Mais je ne me suis jamais dit que j'allais appliquer cette méthode, je l'ai fait car cela me semblait évident que mon rôle à moi est de combler leurs besoins dès que ceux-ci se manifestaient, et de partager toutes mes expériences avec eux.
Par contre je n'ai jamais rien exigé de tel à la garderie. La parentalité proximale est avec moi, et uniquement avec moi. Exiger cela d'une garderie c'est pour moi ne pas savoir séparer les rôles : maman et éducatrices. Et il n'était pas question pour moi que je ne retravaille pas, le travail étant mon équilibre essentiel.

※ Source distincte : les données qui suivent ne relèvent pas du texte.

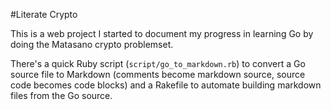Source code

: #Literate Crypto

This is a web project I started to document my progress in learning Go by
doing the Matasano crypto problemset.

There's a quick Ruby script (`script/go_to_markdown.rb`) to convert a Go
source file to Markdown (comments become markdown source, source code
becomes code blocks) and a Rakefile to automate building markdown files
from the Go source.
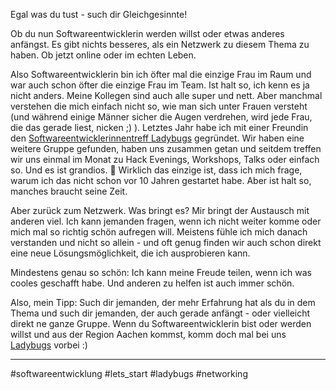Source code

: Egal was du tust - such dir Gleichgesinnte!

Ob du nun Softwareentwicklerin werden willst oder etwas anderes anfängst. Es gibt nichts besseres, als ein Netzwerk zu diesem Thema zu haben. Ob jetzt online oder im echten Leben.

Also Softwareentwicklerin bin ich öfter mal die einzige Frau im Raum und war auch schon öfter die einzige Frau im Team. Ist halt so, ich kenn es ja nicht anders. Meine Kollegen sind auch alle super und nett. Aber manchmal verstehen die mich einfach nicht so, wie man sich unter Frauen versteht (und während einige Männer sicher die Augen verdrehen, wird jede Frau, die das gerade liest, nicken ;) ). Letztes Jahr habe ich mit einer Freundin den [Softwareentwicklerinnentreff Ladybugs](https://ladybugs-aachen.de/) gegründet. Wir haben eine weitere Gruppe gefunden, haben uns zusammen getan und seitdem treffen wir uns einmal im Monat zu Hack Evenings, Workshops, Talks oder einfach so. Und es ist grandios. 🎉
Wirklich das einzige ist, dass ich mich frage, warum ich das nicht schon vor 10 Jahren gestartet habe. Aber ist halt so, manches braucht seine Zeit. 

Aber zurück zum Netzwerk. Was bringt es?
Mir bringt der Austausch mit anderen viel. Ich kann jemanden fragen, wenn ich nicht weiter komme oder mich mal so richtig schön aufregen will. Meistens fühle ich mich danach verstanden und nicht so allein - und oft genug finden wir auch schon direkt eine neue Lösungsmöglichkeit, die ich ausprobieren kann.

Mindestens genau so schön: Ich kann meine Freude teilen, wenn ich was cooles geschafft habe. Und anderen zu helfen ist auch immer schön. 

Also, mein Tipp: Such dir jemanden, der mehr Erfahrung hat als du in dem Thema und such dir jemanden, der auch gerade anfängt - oder vielleicht direkt ne ganze Gruppe. Wenn du Softwareentwicklerin bist oder werden willst und aus der Region Aachen kommst, komm doch mal bei uns [Ladybugs](https://ladybugs-aachen.de/) vorbei :)

___
#softwareentwicklung  #lets_start  #ladybugs #networking 
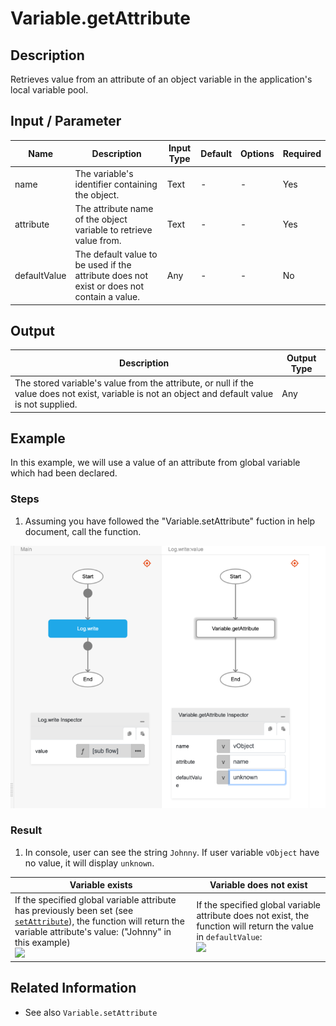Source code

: # Variable.getAttribute

## Description

Retrieves value from an attribute of an object variable in the application's local variable pool.

## Input / Parameter

| Name | Description | Input Type | Default | Options | Required |
| ------ | ------ | ------ | ------ | ------ | ------ |
| name | The variable's identifier containing the object. | Text | - | - | Yes |
| attribute | The attribute name of the object variable to retrieve value from. | Text | - | - | Yes |
| defaultValue | The default value to be used if the attribute does not exist or does not contain a value. | Any | - | - | No |

## Output

| Description | Output Type |
| ------ | ------ |
| The stored variable's value from the attribute, or null if the value does not exist, variable is not an object and default value is not supplied. | Any |

## Example

In this example, we will use a value of an attribute from global variable which had been declared.

### Steps

1. Assuming you have followed the "Variable.setAttribute" fuction in help document, call the function.

![](./getAttribute-step-1.png)

### Result

1. In console, user can see the string `Johnny`. If user variable `vObject` have no value, it will display `unknown`.

| Variable exists | Variable does not exist | 
| ---- | ---- | 
| If the specified global variable attribute has previously been set (see [`setAttribute`](./setAttribute)), the function will return the variable attribute's value: ("Johnny" in this example) <br /> ![](./getAttribute-result-1.png) | If the specified global variable attribute does not exist, the function will return the value in `defaultValue`:  <br /> ![](./getAttribute-result-2.png) |

## Related Information

* See also `Variable.setAttribute`
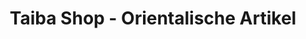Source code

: ---
title: "Taiba Shop - Orientalische Artikel"
url: /bonn/taiba-shop-orientalische-artikel/
shop: Raumausstattung
---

J'avais des priorités : j'ai maintenu les couches lavables et j'ai demandé que l'on m'appelle si les pleurs étaient incontrôlables. Mon aîné a eu de gros problème à la garderie au début : 2 mois de pleurs, mon second, c'est passé comme une lettre à la poste. En résultat ils se sont adaptés et ont adoré. Ils ont su dès le départ où étaient les limites à la garderie, même si ils ne les avaient pas à la maison.
Mon aîné est à l'école en ce moment : très intelligent, enthousiaste, il sait que des choses peuvent être demandées à la maison, mais pas à l'école. Il est heureux,sociable, et a hâte d'aller à l'école à tous les jours.
Mon avis est que la parentalité proximale sert à donner aux bébés toute la confiance en eux, cette confiance leur permettra d'avancer dans la vie, et d'accepter les échecs, les succès, et surtout, ils sauront qu'ils peuvent toujours compter sur moi quoi qu'Il arrive.
J'ai hâte que mon second aille à l'école : il a déjà hâte de suivre le chemin de son frère.